De Barron has found it helpful to think “a little bit like a startup company that wants to bring this product to the market.” With that mindset, user delight is prioritized: creating data products that are easy to use, understandable, accessible, secure, interoperable, trustworthy, and valuable. She recommends the design thinking method and Google’s HEART framework as a measure of user experience: noting Happiness, Engagement, Adoption, Retention, and Task (how easy is it to complete a task).
Finally, she said, it’s also important to do the right communication campaign. “Even if you develop a great product, if nobody knows about it, this can die very fast.” De Barron’s team has created SharePoint slides, presented to teams, and built a real-world community within Bayer.
Creating the Store
With this thinking in place, Bayer developed the Real-World Data Store, which currently houses three products: RWD Dashboard, Medical Definition Library, and RWD Assets. COLID, the Corporate-Linked Data Catalog created by Bayer and now open source, serves as the foundational data registry and marketplace for the RWD Store. (For a comparison between COLID and other data management systems, see Comparing Open Source Research Data Management Tools.)
The RWD Dashboard is an overview of 150 RWD sources and their metadata available within Bayer contributed by 30 data stewards. The RWD Dashboard includes details about how data sources have been historically used within Bayer, so anyone exploring the Dashboard can see prior use cases. Each dataset is tied to an individual, so interested users know who to contact for more information.
The Medical Definition Library is a central source for medical definitions to make patient cohort descriptions consistent. Instead of googling medical terms and copying codes from ICD-9 or ICD-10 or SNOMED into protocols, now teams can see centralized lists of codes for various medical terms linked to the original dictionary. It’s a lot of work to set up these libraries, de Barron said, “Really each project team does it on their own. We wanted to have a central place where people can register these medical definitions and share them with others.” This product is built on a platform already used within the company for ontology management and dictionary management. Again, terms are linked to projects and data sources where they have been used within Bayer so potential users can see terms in different use cases and understand context: in different geographies, as a primary diagnosis vs a comorbidity, etc.
Finally, RWD Assets is the cloud environment that allows data scientists access to the available data. The RWD Assets re-usable data service began as a pilot project to host Explorys EHR data in a data analytics environment consisting of more than 60 million unique patients. “We had in our mind to create this re-usable data service,” de Barron said. The team connected an AWS cloud infrastructure to Science@Scale, Bayer’s internal analytics cloud environment.
The team built an initial quick solution that did not scale well. Learning from that effort, they separated storage and compute and currently use Parquet for data storage and Snowflake as a big data query engine.

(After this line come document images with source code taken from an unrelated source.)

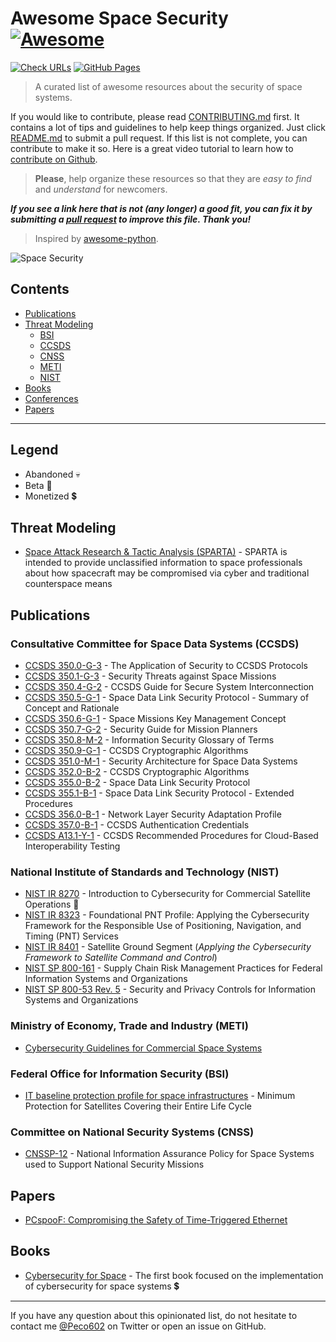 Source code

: # Awesome Space Security [![Awesome](https://cdn.jsdelivr.net/gh/sindresorhus/awesome@d7305f38d29fed78fa85652e3a63e154dd8e8829/media/badge.svg)](https://github.com/sindresorhus/awesome)

[![Check URLs](https://github.com/Peco602/awesome-space-security/actions/workflows/check-urls.yml/badge.svg)](https://github.com/Peco602/awesome-space-security/actions/workflows/check-urls.yml)
[![GitHub Pages](https://github.com/Peco602/awesome-space-security/actions/workflows/gh-pages.yml/badge.svg)](https://github.com/Peco602/awesome-space-security/actions/workflows/gh-pages.yml)

> A curated list of awesome resources about the security of space systems.

If you would like to contribute, please read [CONTRIBUTING.md](https://github.com/Peco602/awesome-space-security/blob/main/CONTRIBUTING.md) first.
It contains a lot of tips and guidelines to help keep things organized.
Just click [README.md](https://github.com/Peco602/awesome-space-security/edit/main/README.md) to submit a pull request.
If this list is not complete, you can contribute to make it so. Here is a great video tutorial to learn how to [contribute on Github](https://egghead.io/lessons/javascript-identifying-how-to-contribute-to-an-open-source-project-on-github).

> **Please**, help organize these resources so that they are _easy to find_ and _understand_ for newcomers.

**_If you see a link here that is not (any longer) a good fit, you can fix it by submitting a [pull request](https://github.com/Peco602/awesome-space-security/edit/main/README.md) to improve this file. Thank you!_**

> Inspired by [awesome-python](https://github.com/vinta/awesome-python).

![Space Security](https://sparta.aerospace.org/theme/images/Threat_Landscape.png)

## Contents

- [Publications](#publications)
- [Threat Modeling](#threat-modeling)
    - [BSI](#federal-office-for-information-security-bsi)
    - [CCSDS](#consultative-committee-for-space-data-systems-ccsds)
    - [CNSS](#committee-on-national-security-systems-cnss)
    - [METI](#ministry-of-economy-trade-and-industry-meti)
    - [NIST](#national-institute-of-standards-and-technology-nist)
- [Books](#publications)
- [Conferences](#conferences)
- [Papers](#papers)

---

## Legend

-   Abandoned :skull:
-   Beta :construction:
-   Monetized :heavy_dollar_sign:

## Threat Modeling

- [Space Attack Research & Tactic Analysis (SPARTA)](https://sparta.aerospace.org/) - SPARTA is intended to provide unclassified information to space professionals about how spacecraft may be compromised via cyber and traditional counterspace means

## Publications

### Consultative Committee for Space Data Systems (CCSDS)

- [CCSDS 350.0-G-3](https://public.ccsds.org/Pubs/350x0g3.pdf) - The Application of Security to CCSDS Protocols
- [CCSDS 350.1-G-3](https://public.ccsds.org/Pubs/350x1g3.pdf) - Security Threats against Space Missions
- [CCSDS 350.4-G-2](https://public.ccsds.org/Pubs/350x4g2.pdf) - CCSDS Guide for Secure System Interconnection
- [CCSDS 350.5-G-1](https://public.ccsds.org/Pubs/350x5g1.pdf) - Space Data Link Security Protocol - Summary of Concept and Rationale
- [CCSDS 350.6-G-1](https://public.ccsds.org/Pubs/350x6g1.pdf) - Space Missions Key Management Concept
- [CCSDS 350.7-G-2](https://public.ccsds.org/Pubs/350x7g2.pdf) - Security Guide for Mission Planners
- [CCSDS 350.8-M-2](https://public.ccsds.org/Pubs/350x8m2.pdf) - Information Security Glossary of Terms
- [CCSDS 350.9-G-1](https://public.ccsds.org/Pubs/350x9g1.pdf) - CCSDS Cryptographic Algorithms
- [CCSDS 351.0-M-1](https://public.ccsds.org/Pubs/351x0m1.pdf) - Security Architecture for Space Data Systems
- [CCSDS 352.0-B-2](https://public.ccsds.org/Pubs/352x0b2.pdf) - CCSDS Cryptographic Algorithms
- [CCSDS 355.0-B-2](https://public.ccsds.org/Pubs/355x0b2.pdf) - Space Data Link Security Protocol
- [CCSDS 355.1-B-1](https://public.ccsds.org/Pubs/355x1b1.pdf) - Space Data Link Security Protocol - Extended Procedures
- [CCSDS 356.0-B-1](https://public.ccsds.org/Pubs/356xb1.pdf) - Network Layer Security Adaptation Profile
- [CCSDS 357.0-B-1](https://public.ccsds.org/Pubs/357x0b1.pdf) - CCSDS Authentication Credentials
- [CCSDS A13.1-Y-1](https://public.ccsds.org/Pubs/A13x1y1.pdf) - CCSDS Recommended Procedures for Cloud-Based Interoperability Testing

### National Institute of Standards and Technology (NIST)

- [NIST IR 8270](https://nvlpubs.nist.gov/nistpubs/ir/2022/NIST.IR.8270-draft2.pdf) - Introduction to Cybersecurity for Commercial Satellite Operations :construction:
- [NIST IR 8323](https://nvlpubs.nist.gov/nistpubs/ir/2021/NIST.IR.8323.pdf) - Foundational PNT Profile: Applying the Cybersecurity Framework for the Responsible Use of Positioning, Navigation, and Timing (PNT) Services
- [NIST IR 8401](https://nvlpubs.nist.gov/nistpubs/ir/2022/NIST.IR.8401.pdf) - Satellite Ground Segment (*Applying the Cybersecurity Framework to Satellite Command and Control*)
- [NIST SP 800-161](https://nvlpubs.nist.gov/nistpubs/specialpublications/nist.sp.800-161.pdf) - Supply Chain Risk Management Practices for Federal Information Systems and Organizations
- [NIST SP 800-53 Rev. 5](https://nvlpubs.nist.gov/nistpubs/SpecialPublications/NIST.SP.800-53r5.pdf) - Security and Privacy Controls for Information Systems and Organizations

### Ministry of Economy, Trade and Industry (METI)

- [Cybersecurity Guidelines for Commercial Space Systems](https://www.meti.go.jp/shingikai/mono_info_service/sangyo_cyber/wg_seido/wg_uchu_sangyo/pdf/20230331_1e.pdf)

### Federal Office for Information Security (BSI)

- [IT baseline protection profile for space infrastructures](https://www.bsi.bund.de/SharedDocs/Downloads/EN/BSI/Grundschutz/profiles/Profile_Space-Infrastructures.pdf?__blob=publicationFile&v=2) - Minimum Protection for Satellites Covering their Entire Life Cycle

### Committee on National Security Systems (CNSS)

- [CNSSP-12](https://www.hsdl.org/?view&did=726945) - National Information Assurance Policy for Space Systems used to Support National Security Missions

## Papers

- [PCspooF: Compromising the Safety of
Time-Triggered Ethernet](https://web.eecs.umich.edu/~barisk/public/pcspoof.pdf)

## Books

- [Cybersecurity for Space](https://link.springer.com/book/10.1007/978-1-4842-5732-6) - The first book focused on the implementation of cybersecurity for space systems :heavy_dollar_sign:

- - -

If you have any question about this opinionated list, do not hesitate to contact me [@Peco602](https://twitter.com/peco602) on Twitter or open an issue on GitHub.


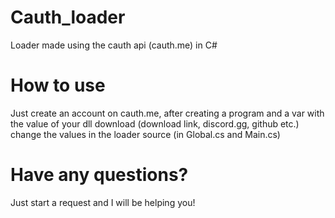 # Cauth_loader
Loader made using the cauth api (cauth.me) in C#

# How to use
Just create an account on cauth.me, after creating a program and a var with the value of your dll download (download link, discord.gg, github etc.) change the values in the loader source (in Global.cs and Main.cs)


# Have any questions?
Just start a request and I will be helping you!
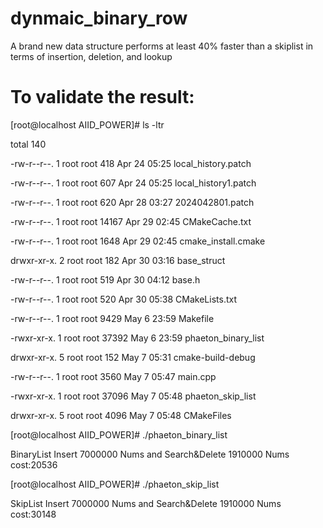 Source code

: # dynmaic_binary_row
A brand new data structure performs at least 40% faster than a skiplist in terms of insertion, deletion, and lookup
# To validate the result:

[root@localhost AIID_POWER]# ls -ltr

total 140

-rw-r--r--. 1 root root   418 Apr 24 05:25 local_history.patch

-rw-r--r--. 1 root root   607 Apr 24 05:25 local_history1.patch

-rw-r--r--. 1 root root   620 Apr 28 03:27 2024042801.patch

-rw-r--r--. 1 root root 14167 Apr 29 02:45 CMakeCache.txt

-rw-r--r--. 1 root root  1648 Apr 29 02:45 cmake_install.cmake

drwxr-xr-x. 2 root root   182 Apr 30 03:16 base_struct

-rw-r--r--. 1 root root   519 Apr 30 04:12 base.h

-rw-r--r--. 1 root root   520 Apr 30 05:38 CMakeLists.txt

-rw-r--r--. 1 root root  9429 May  6 23:59 Makefile

-rwxr-xr-x. 1 root root 37392 May  6 23:59 phaeton_binary_list

drwxr-xr-x. 5 root root   152 May  7 05:31 cmake-build-debug

-rw-r--r--. 1 root root  3560 May  7 05:47 main.cpp

-rwxr-xr-x. 1 root root 37096 May  7 05:48 phaeton_skip_list

drwxr-xr-x. 5 root root  4096 May  7 05:48 CMakeFiles

[root@localhost AIID_POWER]# ./phaeton_binary_list

BinaryList Insert 7000000 Nums and Search&Delete 1910000 Nums cost:20536

[root@localhost AIID_POWER]# ./phaeton_skip_list

SkipList Insert 7000000 Nums and Search&Delete 1910000 Nums cost:30148


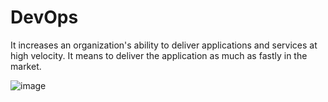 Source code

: # DevOps


It increases an organization's ability to deliver applications and services at high velocity.
It means to deliver the application as much as fastly in the market.


![image](https://github.com/yuvan304/devops/assets/166113588/e1dfec67-8369-44c9-a902-194821b72500)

De Barron reports a huge savings with the RWD Assets—more than 80% decrease in cost—as well as increased performance. “This gave us a lot of confidence,” she said, and the team migrated legacy datasets from Cloudera and OMOP CDM from Redshift into RWD Store and connected RWD Store to the S3 buckets housing MIMIC III and MIMIC IV.
“Now people call us and ask, ‘We have a new real-world dataset; can you make it available for us?’ And we can usually in one or two weeks.”
De Barron has already identified the next data product her team will develop. With 10 to 15 years of longitudinal real-world data in some cases, she envisions a data product that will provide corrected longitudinal patient cohorts as a product. This will require standardizing across historically-evolving patient diagnosis code dictionaries and confirming that individual patients are identified correctly over time.
“We want to make a little data product to make the historization of these dictionaries and have one look and feel for our consumers,” she said.